**** DATASET

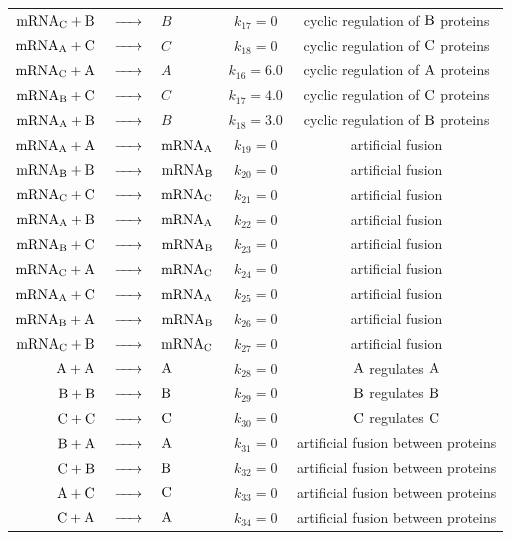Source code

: \documentclass[oneside, abstracton, titlepage]{scrartcl}
\begin{document}
\begin{table}[h]
{\begin{tabular}{rclcc}
				$\ce{mRNA_C + B}$ &$\ce{->}$& $B$ & $k_{17} = 0$ & cyclic regulation of $\ce{B}$ proteins\\
				$\ce{mRNA_A + C}$ &$\ce{->}$& $C$ & $k_{18} = 0$ & cyclic regulation of $\ce{C}$ proteins\\
				$\ce{mRNA_C + A}$ &$\ce{->}$& $A$ & $k_{16} = 6.0$ & cyclic regulation of $\ce{A}$ proteins\\
				$\ce{mRNA_B + C}$ &$\ce{->}$& $C$ & $k_{17} = 4.0$ & cyclic regulation of $\ce{C}$ proteins\\
				$\ce{mRNA_A + B}$ &$\ce{->}$& $B$ & $k_{18} = 3.0$ & cyclic regulation of $\ce{B}$ proteins\\
				$\ce{mRNA_A + A}$ &$\ce{->}$& $\ce{mRNA_A}$ & $k_{19} = 0$ & artificial fusion\\
				$\ce{mRNA_B + B}$ &$\ce{->}$& $\ce{mRNA_B}$ & $k_{20} = 0$ & artificial fusion\\
				$\ce{mRNA_C + C}$ &$\ce{->}$& $\ce{mRNA_C}$ & $k_{21} = 0$ & artificial fusion\\
				$\ce{mRNA_A + B}$ &$\ce{->}$& $\ce{mRNA_A}$ & $k_{22} = 0$ & artificial fusion\\
				$\ce{mRNA_B + C}$ &$\ce{->}$& $\ce{mRNA_B}$ & $k_{23} = 0$ & artificial fusion\\
				$\ce{mRNA_C + A}$ &$\ce{->}$& $\ce{mRNA_C}$ & $k_{24} = 0$ & artificial fusion\\
				$\ce{mRNA_A + C}$ &$\ce{->}$& $\ce{mRNA_A}$ & $k_{25} = 0$ & artificial fusion\\
				$\ce{mRNA_B + A}$ &$\ce{->}$& $\ce{mRNA_B}$ & $k_{26} = 0$ & artificial fusion\\
				$\ce{mRNA_C + B}$ &$\ce{->}$& $\ce{mRNA_C}$ & $k_{27} = 0$ & artificial fusion\\
				$\ce{A + A}$ &$\ce{->}$& $\ce{A}$ & $k_{28} = 0$ & $\ce{A}$ regulates $\ce{A}$\\
				$\ce{B + B}$ &$\ce{->}$& $\ce{B}$ & $k_{29} = 0$ & $\ce{B}$ regulates $\ce{B}$\\
				$\ce{C + C}$ &$\ce{->}$& $\ce{C}$ & $k_{30} = 0$ & $\ce{C}$ regulates $\ce{C}$\\
				$\ce{B + A}$ &$\ce{->}$& $\ce{A}$ & $k_{31} = 0$ & artificial fusion between proteins\\
				$\ce{C + B}$ &$\ce{->}$& $\ce{B}$ & $k_{32} = 0$ & artificial fusion between proteins\\
				$\ce{A + C}$ &$\ce{->}$& $\ce{C}$ & $k_{33} = 0$ & artificial fusion between proteins\\
				$\ce{C + A}$ &$\ce{->}$& $\ce{A}$ & $k_{34} = 0$ & artificial fusion between proteins\\

\end{tabular}}
\end{table}
\end{document}
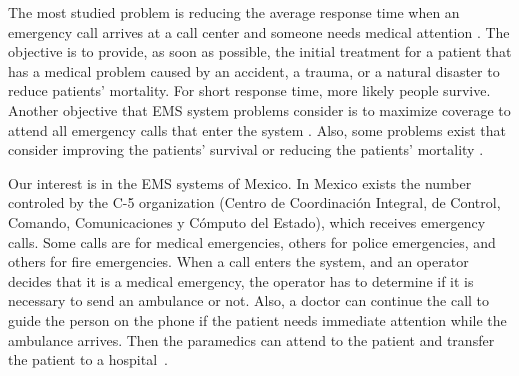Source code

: The most studied problem is reducing the average response time when an emergency call arrives at a call center and someone needs medical attention \cite{blackwell2002response}. 
The objective is to provide, as soon as possible, the initial treatment for a patient that has a medical problem caused by an accident, a trauma, or a natural disaster to reduce patients' mortality. For short response time, more likely people survive. Another objective that EMS system problems consider is to maximize coverage to attend all emergency calls that enter the system \cite{chanta2014improving}. Also, some problems exist that consider improving the patients' survival or reducing the patients' mortality \cite{zaffar2016coverage}. 



Our interest is in the EMS systems of Mexico. In Mexico exists the  number controled by the C-5 organization (Centro de Coordinación Integral, de Control, Comando, Comunicaciones y Cómputo del Estado), which receives e\-mer\-gen\-cy calls. Some calls are for medical emergencies, others for police e\-mer\-gen\-cies, and others for fire emergencies. When a call enters the system, and an operator decides that it is a medical emergency, the operator has to determine if it is necessary to send an ambulance or not. Also, a doctor can continue the call to guide the person on the phone if the patient needs immediate attention while the ambulance arrives. Then the paramedics can attend to the patient and transfer the patient to a hospital~\cite{911_op}.

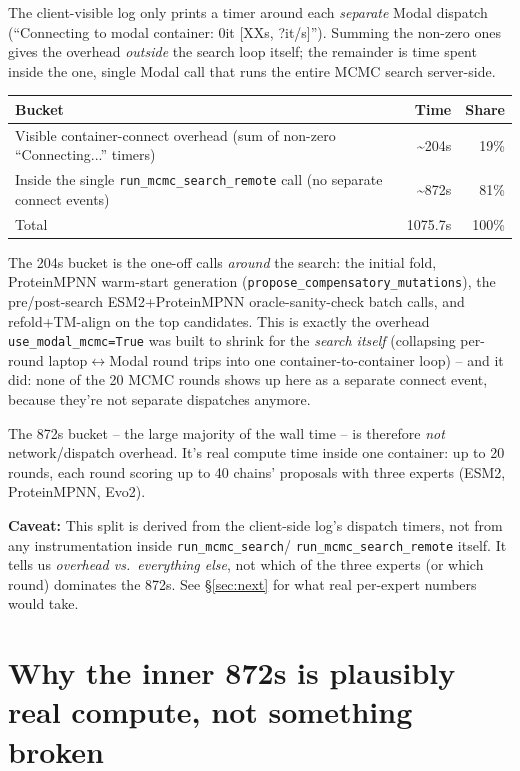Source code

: \documentclass[11pt]{article}
\newcommand{\warnbox}[1]{%
  \par\noindent\colorbox{warnbg}{\parbox{\dimexpr\linewidth-2\fboxsep}{\textbf{Caveat:} #1}}\par\vspace{4pt}
}
\begin{document}
The client-visible log only prints a timer around each \emph{separate} Modal
dispatch (``Connecting to modal container: 0it [XXs, ?it/s]''). Summing the
non-zero ones gives the overhead \emph{outside} the search loop itself; the
remainder is time spent inside the one, single Modal call that runs the
entire MCMC search server-side.

\begin{center}
\begin{tabular}{@{}lrr@{}}
\toprule
Bucket & Time & Share \\
\midrule
Visible container-connect overhead (sum of non-zero ``Connecting...'' timers) & \textasciitilde 204s & 19\% \\
Inside the single \texttt{run\_mcmc\_search\_remote} call (no separate connect events) & \textasciitilde 872s & 81\% \\
\midrule
Total & 1075.7s & 100\% \\
\bottomrule
\end{tabular}
\end{center}

The 204s bucket is the one-off calls \emph{around} the search: the initial
fold, ProteinMPNN warm-start generation (\texttt{propose\_compensatory\_mutations}),
the pre/post-search ESM2+ProteinMPNN oracle-sanity-check batch calls, and
refold+TM-align on the top candidates. This is exactly the overhead
\texttt{use\_modal\_mcmc=True} was built to shrink for the \emph{search
itself} (collapsing per-round laptop$\leftrightarrow$Modal round trips into
one container-to-container loop) -- and it did: none of the 20 MCMC rounds
shows up here as a separate connect event, because they're not separate
dispatches anymore.

The 872s bucket -- the large majority of the wall time -- is therefore
\emph{not} network/dispatch overhead. It's real compute time inside one
container: up to 20 rounds, each round scoring up to 40 chains' proposals
with three experts (ESM2, ProteinMPNN, Evo2).

\warnbox{This split is derived from the client-side log's dispatch timers,
not from any instrumentation inside \texttt{run\_mcmc\_search}/
\texttt{run\_mcmc\_search\_remote} itself. It tells us \emph{overhead vs.\
everything else}, not which of the three experts (or which round) dominates
the 872s. See \S\ref{sec:next} for what real per-expert numbers would take.}

\section{Why the inner 872s is plausibly real compute, not something broken}
\end{document}
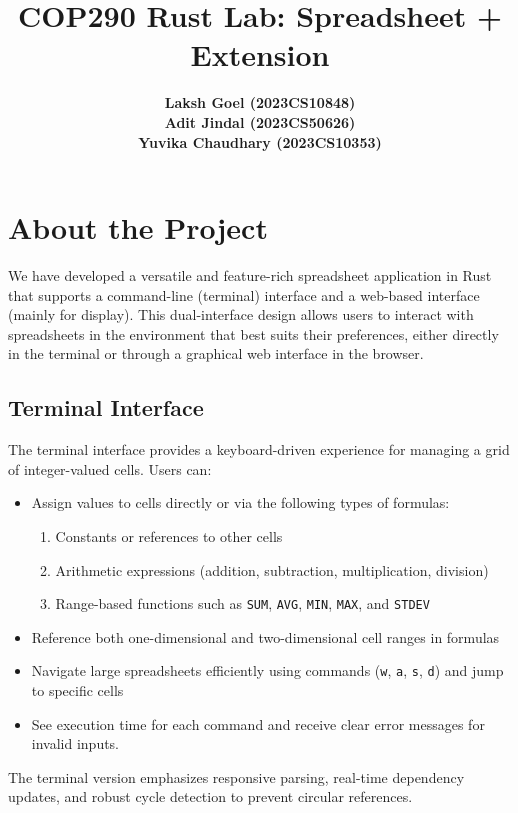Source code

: \documentclass{article}
\begin{document}
\title{COP290 Rust Lab: Spreadsheet + Extension}
\author{\textbf{Laksh Goel (2023CS10848)} 
\\ \textbf{Adit Jindal (2023CS50626)} \\ \textbf{Yuvika Chaudhary (2023CS10353)}}
\maketitle
\section{About the Project}

We have developed a versatile and feature-rich spreadsheet application in Rust that supports a command-line (terminal) interface and a web-based interface (mainly for display). This dual-interface design allows users to interact with spreadsheets in the environment that best suits their preferences, either directly in the terminal or through a graphical web interface in the browser.
\subsection*{Terminal Interface}

The terminal interface provides a keyboard-driven experience for managing a grid of integer-valued cells. Users can:
\begin{itemize}
\item Assign values to cells directly or via the following types of formulas:
\begin{enumerate}
\item Constants or references to other cells
\item Arithmetic expressions (addition, subtraction, multiplication, division)
\item Range-based functions such as \texttt{SUM}, \texttt{AVG}, \texttt{MIN}, \texttt{MAX}, and \texttt{STDEV}
\end{enumerate}
\item Reference both one-dimensional and two-dimensional cell ranges in formulas
\item Navigate large spreadsheets efficiently using commands (\texttt{w}, \texttt{a}, \texttt{s}, \texttt{d}) and jump to specific cells
\item See execution time for each command and receive clear error messages for invalid inputs.
\end{itemize}
The terminal version emphasizes responsive parsing, real-time dependency updates, and robust cycle detection to prevent circular references.
\end{document}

********

● **AIM OF THE TASK**
Would you print exactly, and only, the lines of the data above from the line with "Bucket & Time & Share \\" through the line with "the pre/post-search ESM2+ProteinMPNN", inclusive?

● **RESPONSE BOX**
Bucket & Time & Share \\
\midrule
Visible container-connect overhead (sum of non-zero ``Connecting...'' timers) & \textasciitilde 204s & 19\% \\
Inside the single \texttt{run\_mcmc\_search\_remote} call (no separate connect events) & \textasciitilde 872s & 81\% \\
\midrule
Total & 1075.7s & 100\% \\
\bottomrule
\end{tabular}
\end{center}

The 204s bucket is the one-off calls \emph{around} the search: the initial
fold, ProteinMPNN warm-start generation (\texttt{propose\_compensatory\_mutations}),
the pre/post-search ESM2+ProteinMPNN oracle-sanity-check batch calls, and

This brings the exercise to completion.